Energizer Hard Case Swivel: Model #288212 $34.97
Energizer Hard Case Inspection: Model #288211 $ 14.97 


*Energizer Hard Case Inspection*

*FUNCTION*
The light has one level of output. It has a side reverse clickie switch which is pretty stiff and may be hard to click for some (elderly). 

*OUTPUT*
The output of this light is pretty nice for a under $15 light purchased from a retail store. The beam is rather odd since the head of the light obstructs part of the spill so it isn't a complete circle. This doesn't bother me in real world use but I thought it should be mentioned. Here are some readings I took with my Lux meter:

250 Lux, 12.4 Spill, 1.6 Overall

Here is a beamshot which looks pretty much just like what I see in real life.






*SIZE/WEIGHT*
The light is rather small compared to the average light but larger than most 2AAA lights since it has a rugged overbuilt body. It weighs in at 2.6oz or 75 grams. Here is a pic compared to the Maglite Minimag.





*PACKAGING*
Here is a pic of the packaging if you are looking for it at your local Lowes.

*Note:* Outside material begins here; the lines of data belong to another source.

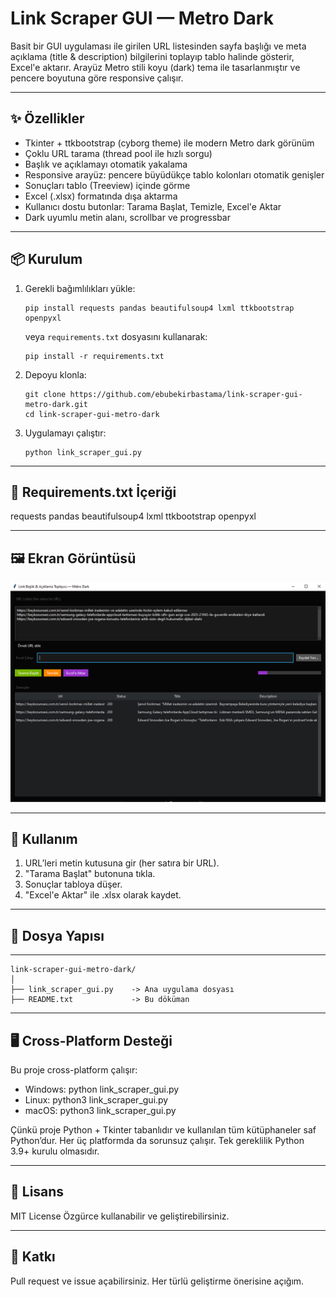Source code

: # Link Scraper GUI — Metro Dark

Basit bir GUI uygulaması ile girilen URL listesinden sayfa başlığı ve meta açıklama (title & description) bilgilerini toplayıp tablo halinde gösterir, Excel'e aktarır.
Arayüz Metro stili koyu (dark) tema ile tasarlanmıştır ve pencere boyutuna göre responsive çalışır.

------------------------------------------------------------
✨ Özellikler
------------------------------------------------------------
- Tkinter + ttkbootstrap (cyborg theme) ile modern Metro dark görünüm
- Çoklu URL tarama (thread pool ile hızlı sorgu)
- Başlık ve açıklamayı otomatik yakalama 
- Responsive arayüz: pencere büyüdükçe tablo kolonları otomatik genişler
- Sonuçları tablo (Treeview) içinde görme
- Excel (.xlsx) formatında dışa aktarma
- Kullanıcı dostu butonlar: Tarama Başlat, Temizle, Excel'e Aktar
- Dark uyumlu metin alanı, scrollbar ve progressbar

------------------------------------------------------------
📦 Kurulum
------------------------------------------------------------
<ol>
  <li>
    Gerekli bağımlılıkları yükle:<br>
    <pre><code>pip install requests pandas beautifulsoup4 lxml ttkbootstrap openpyxl</code></pre>
    veya <code>requirements.txt</code> dosyasını kullanarak:<br>
    <pre><code>pip install -r requirements.txt</code></pre>
  </li>
  <li>
    Depoyu klonla:<br>
    <pre><code>git clone https://github.com/ebubekirbastama/link-scraper-gui-metro-dark.git
cd link-scraper-gui-metro-dark</code></pre>
  </li>
  <li>
    Uygulamayı çalıştır:<br>
    <pre><code>python link_scraper_gui.py</code></pre>
  </li>
</ol>


------------------------------------------------------------
📑 Requirements.txt İçeriği
------------------------------------------------------------
requests
pandas
beautifulsoup4
lxml
ttkbootstrap
openpyxl


------------------------------------------------------------
🖼️ Ekran Görüntüsü
------------------------------------------------------------
![Uygulama Ekran Görüntüsü](ebs.png)

------------------------------------------------------------
📄 Kullanım
------------------------------------------------------------
1. URL’leri metin kutusuna gir (her satıra bir URL).
2. "Tarama Başlat" butonuna tıkla.
3. Sonuçlar tabloya düşer.
4. "Excel'e Aktar" ile .xlsx olarak kaydet.

------------------------------------------------------------
📂 Dosya Yapısı
------------------------------------------------------------
<hr>
<pre><code>link-scraper-gui-metro-dark/
│
├── link_scraper_gui.py    -> Ana uygulama dosyası
├── README.txt             -> Bu döküman
</code></pre>


------------------------------------------------------------
🖥️ Cross-Platform Desteği
------------------------------------------------------------
Bu proje cross-platform çalışır:
- Windows: python link_scraper_gui.py
- Linux:   python3 link_scraper_gui.py
- macOS:   python3 link_scraper_gui.py

Çünkü proje Python + Tkinter tabanlıdır ve kullanılan tüm kütüphaneler saf Python’dur. 
Her üç platformda da sorunsuz çalışır. Tek gereklilik Python 3.9+ kurulu olmasıdır.

------------------------------------------------------------
🔖 Lisans
------------------------------------------------------------
MIT License
Özgürce kullanabilir ve geliştirebilirsiniz.

------------------------------------------------------------
🤝 Katkı
------------------------------------------------------------
Pull request ve issue açabilirsiniz. Her türlü geliştirme önerisine açığım.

*ENERGIZER HARD CASE 4 LED SWIVEL LIGHT*

*FUNCTION*
This light pretty damn hi tech! It has two reverse clickie switches on the side of the light.
The switch closest to the head is for the red and green LED's. The first click turns on the two red LED's and the second click turns the red LED's off and turns the green LED on. 
The other switch if for the main beam. The first click turns it on in its high setting. If you click the switch again it goes to the low setting. This light uses a Cree LED (as does the Inspection light) which is pretty bright for an average retail store light.

*OUTPUT*
The output of the main beam on high is pretty good, but it still rather dim for a light using the Cree emitter. Here are some readings I took with my Lux meter:

Main High:
1,700 Lux, 193 Overall 
Main Low:
640 Lux, 82 Overall 
Red LED:
21 Overall
Green LED: 
9 Overall 

Here are some beamshots of the light in all modes. First is main high, second is main low, third is red, fourth is green. 




















*SIZE/WEIGHT*
For a 2AA light this light is very large. Mostly due to the fact that they made it very rugged with the clip and the two side clickies add quite a bit of length. It weighs in at 8.3oz or 237 grams. Here is a pic compared to the Maglite Minimag.





*PACKAGING*
Here is a pic of the packaging if you are looking for it at your local Lowes. 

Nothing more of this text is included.